**Material for this task:**

##############################

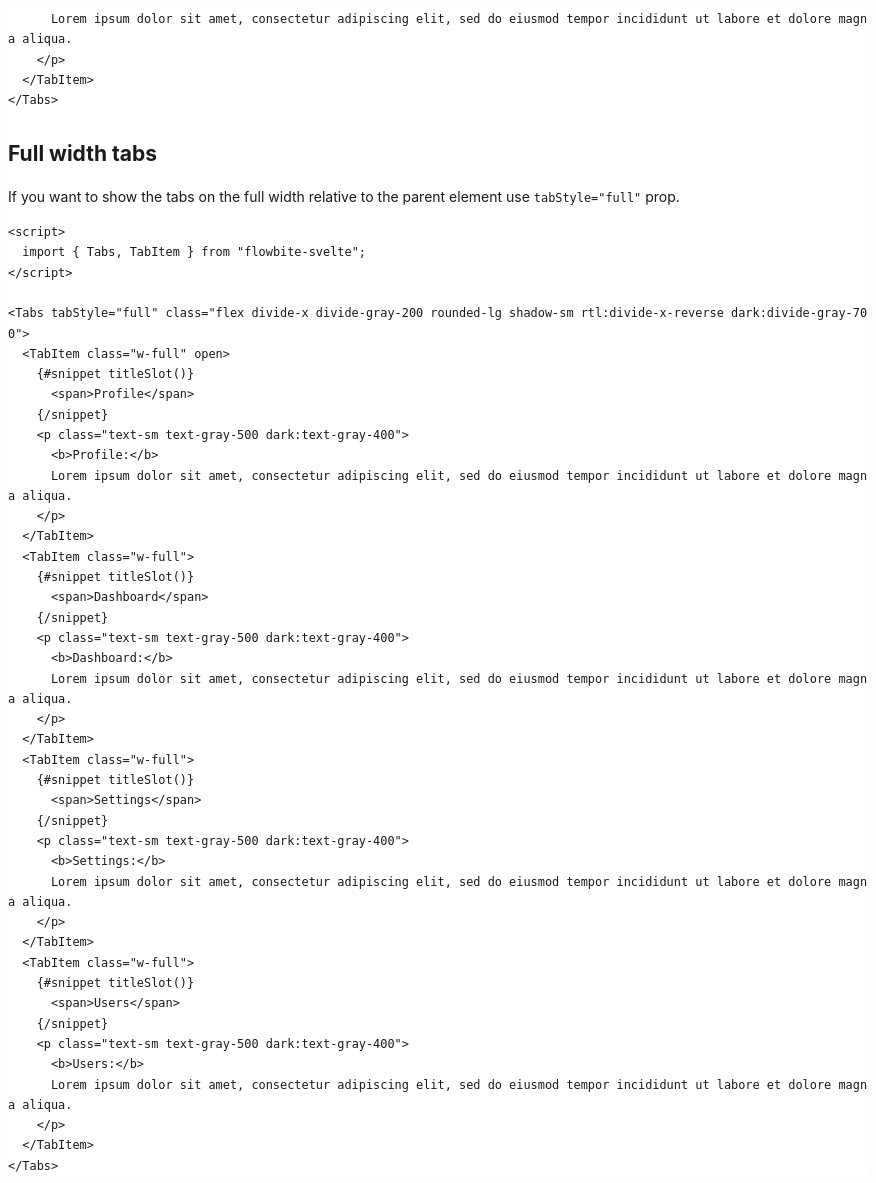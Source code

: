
 ```svelte
      Lorem ipsum dolor sit amet, consectetur adipiscing elit, sed do eiusmod tempor incididunt ut labore et dolore magna aliqua.
    </p>
  </TabItem>
</Tabs>
```

## Full width tabs

If you want to show the tabs on the full width relative to the parent element use `tabStyle="full"` prop.

```svelte
<script>
  import { Tabs, TabItem } from "flowbite-svelte";
</script>

<Tabs tabStyle="full" class="flex divide-x divide-gray-200 rounded-lg shadow-sm rtl:divide-x-reverse dark:divide-gray-700">
  <TabItem class="w-full" open>
    {#snippet titleSlot()}
      <span>Profile</span>
    {/snippet}
    <p class="text-sm text-gray-500 dark:text-gray-400">
      <b>Profile:</b>
      Lorem ipsum dolor sit amet, consectetur adipiscing elit, sed do eiusmod tempor incididunt ut labore et dolore magna aliqua.
    </p>
  </TabItem>
  <TabItem class="w-full">
    {#snippet titleSlot()}
      <span>Dashboard</span>
    {/snippet}
    <p class="text-sm text-gray-500 dark:text-gray-400">
      <b>Dashboard:</b>
      Lorem ipsum dolor sit amet, consectetur adipiscing elit, sed do eiusmod tempor incididunt ut labore et dolore magna aliqua.
    </p>
  </TabItem>
  <TabItem class="w-full">
    {#snippet titleSlot()}
      <span>Settings</span>
    {/snippet}
    <p class="text-sm text-gray-500 dark:text-gray-400">
      <b>Settings:</b>
      Lorem ipsum dolor sit amet, consectetur adipiscing elit, sed do eiusmod tempor incididunt ut labore et dolore magna aliqua.
    </p>
  </TabItem>
  <TabItem class="w-full">
    {#snippet titleSlot()}
      <span>Users</span>
    {/snippet}
    <p class="text-sm text-gray-500 dark:text-gray-400">
      <b>Users:</b>
      Lorem ipsum dolor sit amet, consectetur adipiscing elit, sed do eiusmod tempor incididunt ut labore et dolore magna aliqua.
    </p>
  </TabItem>
</Tabs>
```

##############################

**Task instructions:** Identify the lines of the entries containing the string "span". Copy each such line.

**Final answer:**
      <span>Profile</span>
      <span>Dashboard</span>
      <span>Settings</span>
      <span>Users</span>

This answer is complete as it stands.